Rep. Connie Mack IV, a late entrant in the Florida Senate race, all but locked up the Republican nomination Tuesday after his top rival, former Sen. George LeMieux, dropped out.
Avoiding a real primary fight will save Mack, the son of former Sen. Connie Mack (R-Fla.), a lot of money. And it gives the Congressman a chance to start fully focusing on Democratic Sen. Bill Nelson two months before the August primary. But that doesn’t mean Mack has an easier path to unseating the two-term Senator than he did on Monday.
Multiple GOP strategists in the state still see Mack’s journey to the Senate as a steep climb.
“He’s a weak candidate. Let’s just be honest,” one Florida Republican operative said. “He is a pale shadow of his father’s greatness as a politician.”
Part of that perceived weakness is his natural ability as a politician, but part comes from what is seen in Florida political circles as relatively lackluster fundraising despite his famous surname and support from the full spectrum of the Republican Party.
At the end of March, Mack had $1.4 million in cash on hand while Nelson had
A strong buy on statewide television in the last month before the election can cost nearly $2 million a week in Florida.
Part of the rigorous slog for Mack is how hard it will be to define Nelson. The longtime Florida officeholder is a well-known if not particularly well-defined quantity to voters. Nelson is generally seen as moderate, and Mack’s difficulty will be in undoing that perception in a huge state.
“Certainly Bill Nelson has good name ID and very low negatives,” Florida GOP strategist Ana Navarro said. “Nelson has the advantage of not being a scary, fire-breathing ... Democrat.”
Some of Mack’s perceived weakness also comes from the large opposition research book on personal missteps in his younger days made public by investigative stories in the Miami Herald.
Democrats already have gleefully jumped on that line of attack.
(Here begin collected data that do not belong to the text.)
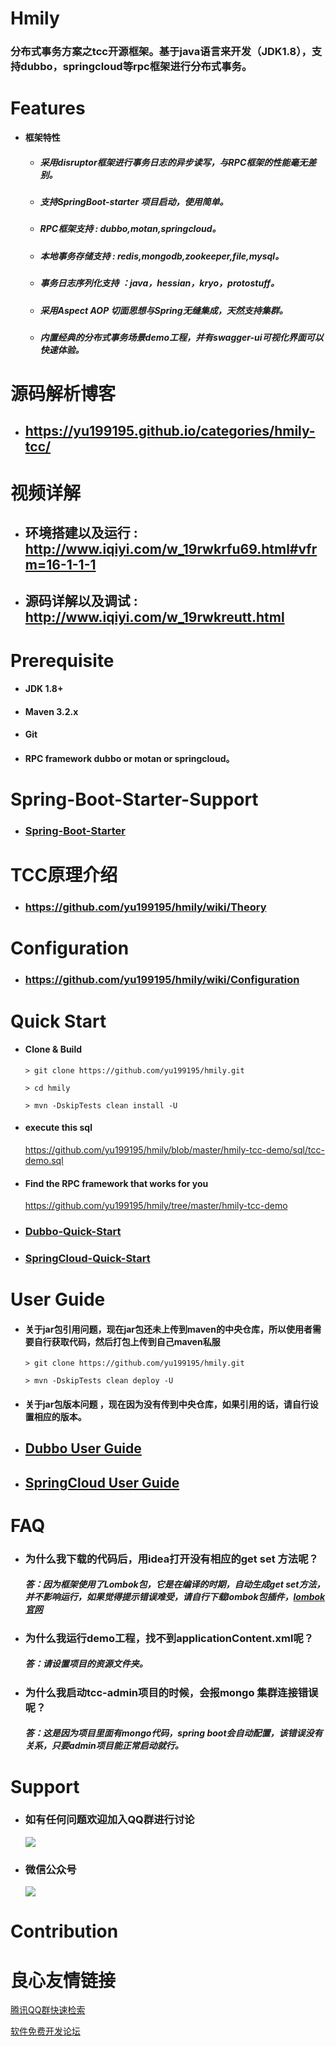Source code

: Hmily
================

### 分布式事务方案之tcc开源框架。基于java语言来开发（JDK1.8），支持dubbo，springcloud等rpc框架进行分布式事务。

 # Features

 * **框架特性**

     * ##### 采用disruptor框架进行事务日志的异步读写，与RPC框架的性能毫无差别。

     * ##### 支持SpringBoot-starter 项目启动，使用简单。

     * ##### RPC框架支持 : dubbo,motan,springcloud。

     * ##### 本地事务存储支持 : redis,mongodb,zookeeper,file,mysql。

     * ##### 事务日志序列化支持 ：java，hessian，kryo，protostuff。

     * ##### 采用Aspect AOP 切面思想与Spring无缝集成，天然支持集群。

     * ##### 内置经典的分布式事务场景demo工程，并有swagger-ui可视化界面可以快速体验。


#  源码解析博客

  * ## https://yu199195.github.io/categories/hmily-tcc/


#  视频详解

  * ## 环境搭建以及运行 : http://www.iqiyi.com/w_19rwkrfu69.html#vfrm=16-1-1-1
  * ## 源码详解以及调试 : http://www.iqiyi.com/w_19rwkreutt.html


# Prerequisite

  *   #### JDK 1.8+

  *   #### Maven 3.2.x

  *   #### Git

  *   ####  RPC framework dubbo or motan or springcloud。


# Spring-Boot-Starter-Support

   * ### [Spring-Boot-Starter](https://github.com/yu199195/hmily/wiki/Spring-Boot-Starter)


# TCC原理介绍

  * ###  https://github.com/yu199195/hmily/wiki/Theory

#   Configuration

  * ###  https://github.com/yu199195/hmily/wiki/Configuration


# Quick Start

 * #### Clone & Build
   ```
   > git clone https://github.com/yu199195/hmily.git

   > cd hmily

   > mvn -DskipTests clean install -U
   ```

* #### execute this sql       
    https://github.com/yu199195/hmily/blob/master/hmily-tcc-demo/sql/tcc-demo.sql

* #### Find the RPC framework that works for you
    https://github.com/yu199195/hmily/tree/master/hmily-tcc-demo
* ### [Dubbo-Quick-Start](https://github.com/yu199195/hmily/wiki/Dubbo-Quick-Start)

* ### [SpringCloud-Quick-Start](https://github.com/yu199195/hmily/wiki/SpringCloud-Quick-Start)





# User Guide

* #### 关于jar包引用问题，现在jar包还未上传到maven的中央仓库，所以使用者需要自行获取代码，然后打包上传到自己maven私服

   ```
   > git clone https://github.com/yu199195/hmily.git

   > mvn -DskipTests clean deploy -U
   ```
* #### 关于jar包版本问题 ，现在因为没有传到中央仓库，如果引用的话，请自行设置相应的版本。


*  ## [Dubbo User Guide](https://github.com/yu199195/hmily/wiki/Dubbo-User-Guide)

*  ## [SpringCloud User Guide](https://github.com/yu199195/hmily/wiki/SpringCloud-User-Gruid)



# FAQ

* ### 为什么我下载的代码后，用idea打开没有相应的get set 方法呢？
   ##### 答：因为框架使用了Lombok包，它是在编译的时期，自动生成get set方法，并不影响运行，如果觉得提示错误难受，请自行下载lombok包插件，[lombok官网](http://projectlombok.org/)

* ### 为什么我运行demo工程，找不到applicationContent.xml呢？
  ##### 答：请设置项目的资源文件夹。

* ### 为什么我启动tcc-admin项目的时候，会报mongo 集群连接错误呢？
  ##### 答：这是因为项目里面有mongo代码，spring boot会自动配置，该错误没有关系，只要admin项目能正常启动就行。



# Support

 * ###  如有任何问题欢迎加入QQ群进行讨论
   ![](https://yu199195.github.io/images/qq.png)


 * ###  微信公众号
   ![](https://yu199195.github.io/images/public.jpg)

 # Contribution


 # 良心友情链接

[腾讯QQ群快速检索](http://u.720life.cn/s/8cf73f7c)

[软件免费开发论坛](http://u.720life.cn/s/bbb01dc0)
The first sentence of a statement issued by a spokesman for the Democratic Senatorial Campaign Committee included the phrase: “Connie Mack’s well documented record of drunken brawls, violent road rage episodes, and attacks on law enforcement.”
Criticism of Mack doesn’t faze the campaign, though.
“That chattering class [that criticizes Mack] has been proven wrong time and again, thus far,” Mack spokesman David James said. “Knocking out three primary opponents, raising Nelson at an almost even pace in [the first quarter], beating Nelson by 1 point in a recent Quinnipiac poll — we feel extremely good about where we are right now.”
But where the Mack camp will be in November seems more linked to outside factors than ones in their control.
Florida is a state that looks like an increasingly difficult contest for President Barack Obama to win in November. And buoyed by external factors, some GOP insiders are hopeful that Mack can hew a path to victory.
“He’s got a lot of money to raise, and he’s got a message to clean up, but of course he can win,” Florida GOP consultant Brian Hughes said. “We have to remind voters Nelson is not some old Dixiecrat; he votes with Obama most of the time.”
According to a Congressional Quarterly vote study, Bill Nelson voted with the president 97 percent of the time in 2011 in votes where Obama had a clear position.
“I think Connie’s challenge is to try to say: [Nelson] is Obama’s mini-me,” Navarro said. “Bill’s challenge is to try ... to maintain the crossover votes he’s had in the past.”
One other factor at play: outside groups.
A pro-Mack PAC reportedly got a $1 million infusion from GOP donor Sheldon Adelson recently. And better-funded outside groups, such as the juggernaut GOP-affiliated Crossroads GPS, could change the dynamic of the race in Mack’s favor.
But strategists in both parties wondered whether third-party groups would be willing to gamble on the race given the extraordinarily high cost to move the needle in Florida’s expensive TV markets.
“The Crossroads guys, they’ve got a lot of money but not unlimited money,” said Florida Democratic strategist Steve Schale, who ran Obama’s winning 2008 campaign in the Sunshine State. “I think they’re going to have to make a decision about whether it’s worth throwing $2 million a week at Nelson if it doesn’t move his numbers.”
Even the Obama-Nelson message is one that Democrats appear to be only marginally worried about, because if Obama doesn’t win the state, he’ll get pretty close. And Nelson is widely expected to outperform the president.
“Bill Nelson is a survivor,” one Republican consultant in the state said. “He’s been in office since ’72. There have been GOP waves and Democratic waves ... and the one constant is that Bill Nelson can connect with voters of Florida.”